--- Assignment ---
Quote the records in full and leave their pictures out.

[[ Entries supplied open ]]

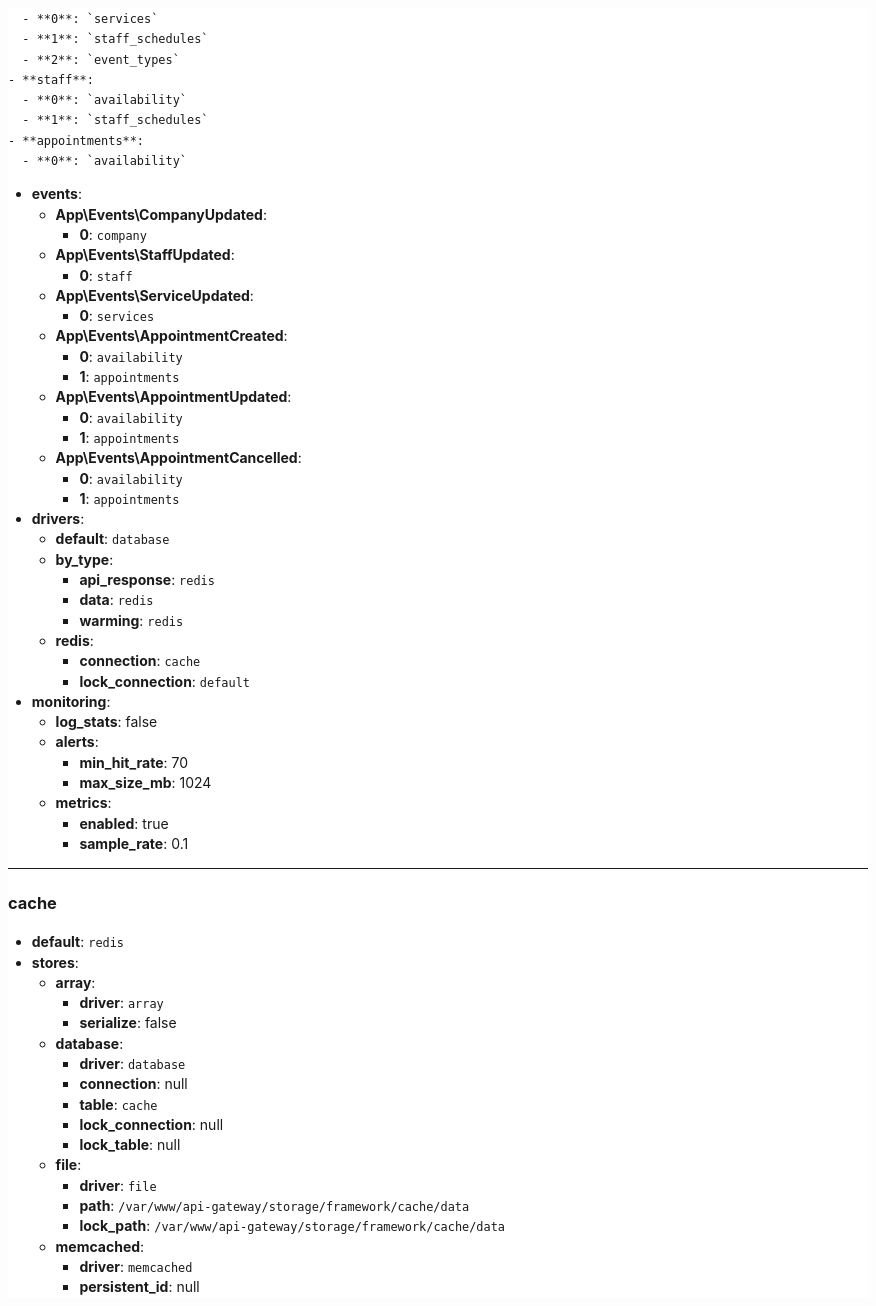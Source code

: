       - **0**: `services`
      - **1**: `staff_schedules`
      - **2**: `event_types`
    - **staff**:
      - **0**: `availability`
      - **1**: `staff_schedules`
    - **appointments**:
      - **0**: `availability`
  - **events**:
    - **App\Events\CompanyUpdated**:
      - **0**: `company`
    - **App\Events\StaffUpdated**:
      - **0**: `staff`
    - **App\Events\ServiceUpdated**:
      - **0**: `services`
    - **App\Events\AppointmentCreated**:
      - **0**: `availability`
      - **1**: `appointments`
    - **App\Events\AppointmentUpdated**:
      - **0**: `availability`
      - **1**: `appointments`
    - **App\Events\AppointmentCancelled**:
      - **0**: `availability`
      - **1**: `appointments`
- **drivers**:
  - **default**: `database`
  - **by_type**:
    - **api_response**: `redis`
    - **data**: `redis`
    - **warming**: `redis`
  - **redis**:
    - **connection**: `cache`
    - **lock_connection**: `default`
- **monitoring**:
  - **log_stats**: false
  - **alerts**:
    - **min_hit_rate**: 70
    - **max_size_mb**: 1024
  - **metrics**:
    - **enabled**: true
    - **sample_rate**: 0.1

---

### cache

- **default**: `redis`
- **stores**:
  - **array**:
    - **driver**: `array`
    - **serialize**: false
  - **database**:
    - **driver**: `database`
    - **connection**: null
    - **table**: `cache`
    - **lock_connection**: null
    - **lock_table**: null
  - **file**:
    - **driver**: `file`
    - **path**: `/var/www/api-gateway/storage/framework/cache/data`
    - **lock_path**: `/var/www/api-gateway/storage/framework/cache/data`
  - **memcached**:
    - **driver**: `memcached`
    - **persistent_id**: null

[[ Entries supplied closed ]]

--- Written answer ---
Source code

:       - **0**: `services`
      - **1**: `staff_schedules`
      - **2**: `event_types`
    - **staff**:
      - **0**: `availability`
      - **1**: `staff_schedules`
    - **appointments**:
      - **0**: `availability`
  - **events**:
    - **App\Events\CompanyUpdated**:
      - **0**: `company`
    - **App\Events\StaffUpdated**:
      - **0**: `staff`
    - **App\Events\ServiceUpdated**:
      - **0**: `services`
    - **App\Events\AppointmentCreated**:
      - **0**: `availability`
      - **1**: `appointments`
    - **App\Events\AppointmentUpdated**:
      - **0**: `availability`
      - **1**: `appointments`
    - **App\Events\AppointmentCancelled**:
      - **0**: `availability`
      - **1**: `appointments`
- **drivers**:
  - **default**: `database`
  - **by_type**:
    - **api_response**: `redis`
    - **data**: `redis`
    - **warming**: `redis`
  - **redis**:
    - **connection**: `cache`
    - **lock_connection**: `default`
- **monitoring**:
  - **log_stats**: false
  - **alerts**:
    - **min_hit_rate**: 70
    - **max_size_mb**: 1024
  - **metrics**:
    - **enabled**: true
    - **sample_rate**: 0.1

---

### cache

- **default**: `redis`
- **stores**:
  - **array**:
    - **driver**: `array`
    - **serialize**: false
  - **database**:
    - **driver**: `database`
    - **connection**: null
    - **table**: `cache`
    - **lock_connection**: null
    - **lock_table**: null
  - **file**:
    - **driver**: `file`
    - **path**: `/var/www/api-gateway/storage/framework/cache/data`
    - **lock_path**: `/var/www/api-gateway/storage/framework/cache/data`
  - **memcached**:
    - **driver**: `memcached`
    - **persistent_id**: null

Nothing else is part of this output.